In recent weeks several oral historians have posted questions on the H-ORALHIST list serve regarding the advisability of permitting certain uses of oral history material. In both instances those who raised the issue seemed torn between the language of the future use clause that seemingly authorized release of the interviews and the ethics of doing so.
The first question involved a collection of interviews from the 1970s with a group of women who shared a common ethnic identity. The women interviewees were allowed to remain anonymous and the legal releases that they signed specified that their interviews could be used “for such scholarly purposes as the director of the study shall determine.” The director in turn donated the interviews to a regional archive and signed an appropriate release.
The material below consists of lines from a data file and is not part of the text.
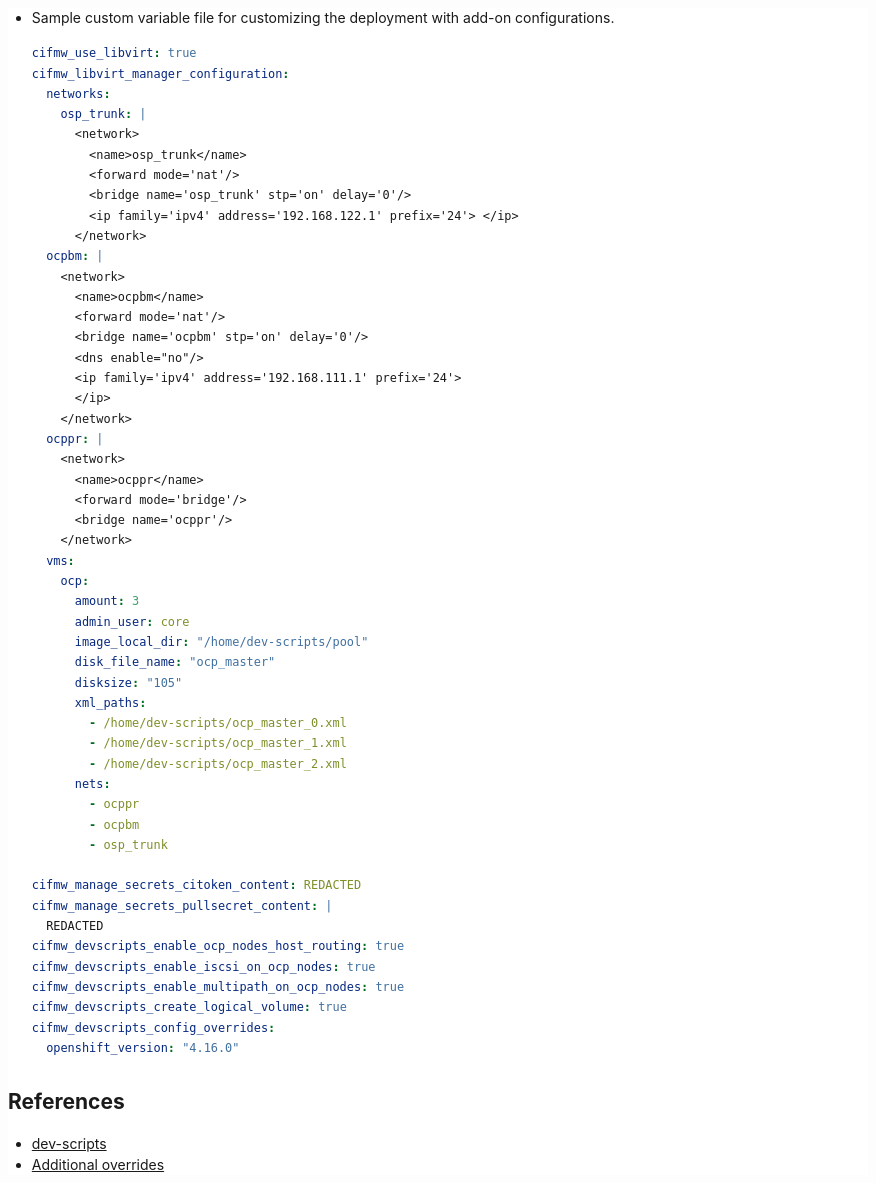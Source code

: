 * Sample custom variable file for customizing the deployment with add-on configurations.

  ```YAML
  cifmw_use_libvirt: true
  cifmw_libvirt_manager_configuration:
    networks:
      osp_trunk: |
        <network>
          <name>osp_trunk</name>
          <forward mode='nat'/>
          <bridge name='osp_trunk' stp='on' delay='0'/>
          <ip family='ipv4' address='192.168.122.1' prefix='24'> </ip>
        </network>
    ocpbm: |
      <network>
        <name>ocpbm</name>
        <forward mode='nat'/>
        <bridge name='ocpbm' stp='on' delay='0'/>
        <dns enable="no"/>
        <ip family='ipv4' address='192.168.111.1' prefix='24'>
        </ip>
      </network>
    ocppr: |
      <network>
        <name>ocppr</name>
        <forward mode='bridge'/>
        <bridge name='ocppr'/>
      </network>
    vms:
      ocp:
        amount: 3
        admin_user: core
        image_local_dir: "/home/dev-scripts/pool"
        disk_file_name: "ocp_master"
        disksize: "105"
        xml_paths:
          - /home/dev-scripts/ocp_master_0.xml
          - /home/dev-scripts/ocp_master_1.xml
          - /home/dev-scripts/ocp_master_2.xml
        nets:
          - ocppr
          - ocpbm
          - osp_trunk

  cifmw_manage_secrets_citoken_content: REDACTED
  cifmw_manage_secrets_pullsecret_content: |
    REDACTED
  cifmw_devscripts_enable_ocp_nodes_host_routing: true
  cifmw_devscripts_enable_iscsi_on_ocp_nodes: true
  cifmw_devscripts_enable_multipath_on_ocp_nodes: true
  cifmw_devscripts_create_logical_volume: true
  cifmw_devscripts_config_overrides:
    openshift_version: "4.16.0"
  ```

## References

* [dev-scripts](https://github.com/openshift-metal3/dev-scripts)
* [Additional overrides](https://github.com/openshift-metal3/dev-scripts/blob/master/config_example.sh)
The archivist, however, was concerned that the original release that the women signed only applied to the study for which they were actually interviewed and not to researchers who were working on different projects etc.
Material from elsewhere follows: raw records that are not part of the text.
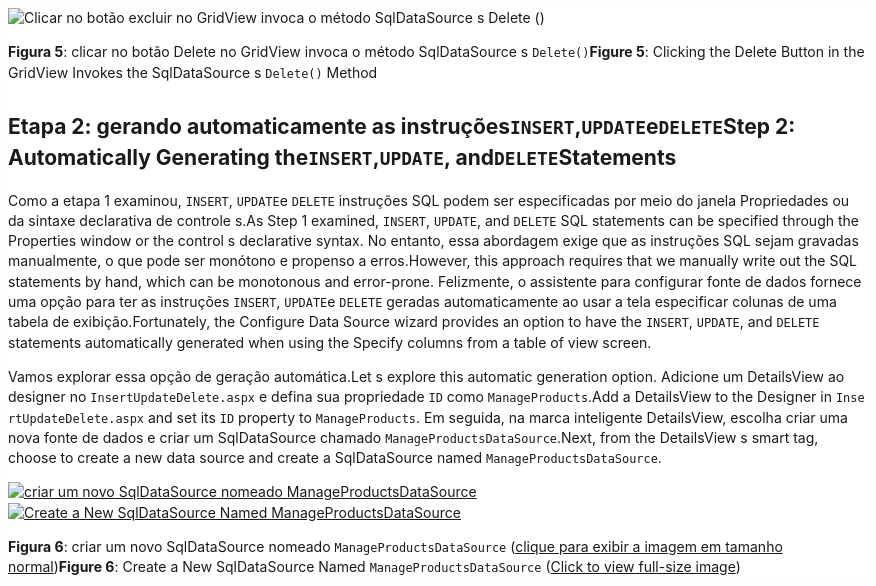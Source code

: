 ![Clicar no botão excluir no GridView invoca o método SqlDataSource s Delete ()](inserting-updating-and-deleting-data-with-the-sqldatasource-cs/_static/image5.gif)

<span data-ttu-id="4e4c7-187">**Figura 5**: clicar no botão Delete no GridView invoca o método SqlDataSource s `Delete()`</span><span class="sxs-lookup"><span data-stu-id="4e4c7-187">**Figure 5**: Clicking the Delete Button in the GridView Invokes the SqlDataSource s `Delete()` Method</span></span>

## <a name="step-2-automatically-generating-theinsertupdate-anddeletestatements"></a><span data-ttu-id="4e4c7-188">Etapa 2: gerando automaticamente as instruções`INSERT`,`UPDATE`e`DELETE`</span><span class="sxs-lookup"><span data-stu-id="4e4c7-188">Step 2: Automatically Generating the`INSERT`,`UPDATE`, and`DELETE`Statements</span></span>

<span data-ttu-id="4e4c7-189">Como a etapa 1 examinou, `INSERT`, `UPDATE`e `DELETE` instruções SQL podem ser especificadas por meio do janela Propriedades ou da sintaxe declarativa de controle s.</span><span class="sxs-lookup"><span data-stu-id="4e4c7-189">As Step 1 examined, `INSERT`, `UPDATE`, and `DELETE` SQL statements can be specified through the Properties window or the control s declarative syntax.</span></span> <span data-ttu-id="4e4c7-190">No entanto, essa abordagem exige que as instruções SQL sejam gravadas manualmente, o que pode ser monótono e propenso a erros.</span><span class="sxs-lookup"><span data-stu-id="4e4c7-190">However, this approach requires that we manually write out the SQL statements by hand, which can be monotonous and error-prone.</span></span> <span data-ttu-id="4e4c7-191">Felizmente, o assistente para configurar fonte de dados fornece uma opção para ter as instruções `INSERT`, `UPDATE`e `DELETE` geradas automaticamente ao usar a tela especificar colunas de uma tabela de exibição.</span><span class="sxs-lookup"><span data-stu-id="4e4c7-191">Fortunately, the Configure Data Source wizard provides an option to have the `INSERT`, `UPDATE`, and `DELETE` statements automatically generated when using the Specify columns from a table of view screen.</span></span>

<span data-ttu-id="4e4c7-192">Vamos explorar essa opção de geração automática.</span><span class="sxs-lookup"><span data-stu-id="4e4c7-192">Let s explore this automatic generation option.</span></span> <span data-ttu-id="4e4c7-193">Adicione um DetailsView ao designer no `InsertUpdateDelete.aspx` e defina sua propriedade `ID` como `ManageProducts`.</span><span class="sxs-lookup"><span data-stu-id="4e4c7-193">Add a DetailsView to the Designer in `InsertUpdateDelete.aspx` and set its `ID` property to `ManageProducts`.</span></span> <span data-ttu-id="4e4c7-194">Em seguida, na marca inteligente DetailsView, escolha criar uma nova fonte de dados e criar um SqlDataSource chamado `ManageProductsDataSource`.</span><span class="sxs-lookup"><span data-stu-id="4e4c7-194">Next, from the DetailsView s smart tag, choose to create a new data source and create a SqlDataSource named `ManageProductsDataSource`.</span></span>

<span data-ttu-id="4e4c7-195">[![criar um novo SqlDataSource nomeado ManageProductsDataSource](inserting-updating-and-deleting-data-with-the-sqldatasource-cs/_static/image6.gif)](inserting-updating-and-deleting-data-with-the-sqldatasource-cs/_static/image7.png)</span><span class="sxs-lookup"><span data-stu-id="4e4c7-195">[![Create a New SqlDataSource Named ManageProductsDataSource](inserting-updating-and-deleting-data-with-the-sqldatasource-cs/_static/image6.gif)](inserting-updating-and-deleting-data-with-the-sqldatasource-cs/_static/image7.png)</span></span>

<span data-ttu-id="4e4c7-196">**Figura 6**: criar um novo SqlDataSource nomeado `ManageProductsDataSource` ([clique para exibir a imagem em tamanho normal](inserting-updating-and-deleting-data-with-the-sqldatasource-cs/_static/image8.png))</span><span class="sxs-lookup"><span data-stu-id="4e4c7-196">**Figure 6**: Create a New SqlDataSource Named `ManageProductsDataSource` ([Click to view full-size image](inserting-updating-and-deleting-data-with-the-sqldatasource-cs/_static/image8.png))</span></span>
The second question arose from a video oral history that an interviewee made corrections to when the interview was transcribed. These corrections were very few in number and involved grammar and several statements of fact. A request was made to use the video oral history in a media presentation. The potential user did not wish to edit out those portions that the interviewee corrected in the transcript but instead wanted to insert on-screen visual corrections. The future use clause in the release signed by the interviewee allowed the archive “…to publish, duplicate, distribute, dispose of, or use the Memoir in current forms and future electronic media,…for scholarly and education uses, and for other purposes.”
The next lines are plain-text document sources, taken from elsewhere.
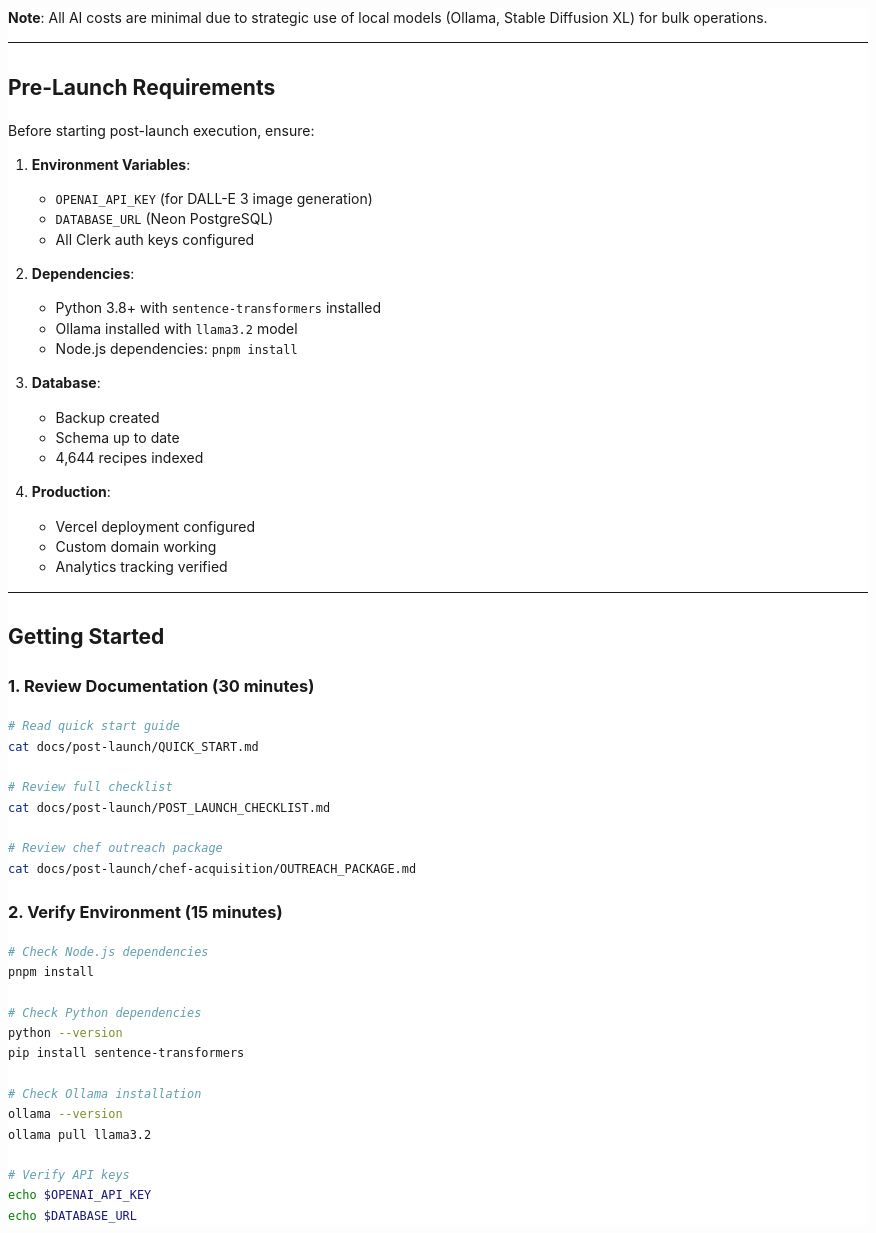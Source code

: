**Note**: All AI costs are minimal due to strategic use of local models (Ollama, Stable Diffusion XL) for bulk operations.

---

## Pre-Launch Requirements

Before starting post-launch execution, ensure:

1. **Environment Variables**:
   - `OPENAI_API_KEY` (for DALL-E 3 image generation)
   - `DATABASE_URL` (Neon PostgreSQL)
   - All Clerk auth keys configured

2. **Dependencies**:
   - Python 3.8+ with `sentence-transformers` installed
   - Ollama installed with `llama3.2` model
   - Node.js dependencies: `pnpm install`

3. **Database**:
   - Backup created
   - Schema up to date
   - 4,644 recipes indexed

4. **Production**:
   - Vercel deployment configured
   - Custom domain working
   - Analytics tracking verified

---

## Getting Started

### 1. Review Documentation (30 minutes)
```bash
# Read quick start guide
cat docs/post-launch/QUICK_START.md

# Review full checklist
cat docs/post-launch/POST_LAUNCH_CHECKLIST.md

# Review chef outreach package
cat docs/post-launch/chef-acquisition/OUTREACH_PACKAGE.md
```

### 2. Verify Environment (15 minutes)
```bash
# Check Node.js dependencies
pnpm install

# Check Python dependencies
python --version
pip install sentence-transformers

# Check Ollama installation
ollama --version
ollama pull llama3.2

# Verify API keys
echo $OPENAI_API_KEY
echo $DATABASE_URL
```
Although the vast majority of requests to utilize archived interviews are quite routine, whenever a request does raise some concern the most advisable approach is to undertake a combined legal/ethical assessment. This type of analysis is advocated by the Oral History Association’s Best Practices for Oral History which was adopted in October, 2009. The ethical guideline that recommends this approach specifically encourages institutions who are responsible for preserving and providing access to interviews “…to comply to the extent to which it is aware with the letter and spirit of the interviewee’s agreement with the interviewer and sponsoring institution.” [Post Interview #7]
Starting with the first query, the release which the women signed allowed their interviews to be used “for such scholarly purposes as the director of the study shall determine.” This language would appear to be broad enough to encompass subsequent donation by the director to an archive where future researchers would in turn have access. Because the women are not identified, the spirit or ethical side of the inquiry is moot.
The second query, however, seems to raise both letter and spirit of the law issues. On the legal side the key question is whether or not the interviewee was clearly informed that both the unedited video history and the edited transcript would be available for future “scholarly and education uses”? In other words, would an interviewee who cared enough to make corrections to his/her memoir be upset to find out that the uncorrected interview was being broadcast? If the answer is yes, then the spirit of the agreement would seemingly be compromised as well and it would be advisable to seek specific consent from the interviewee for the proposed use of his video history in the broadcast.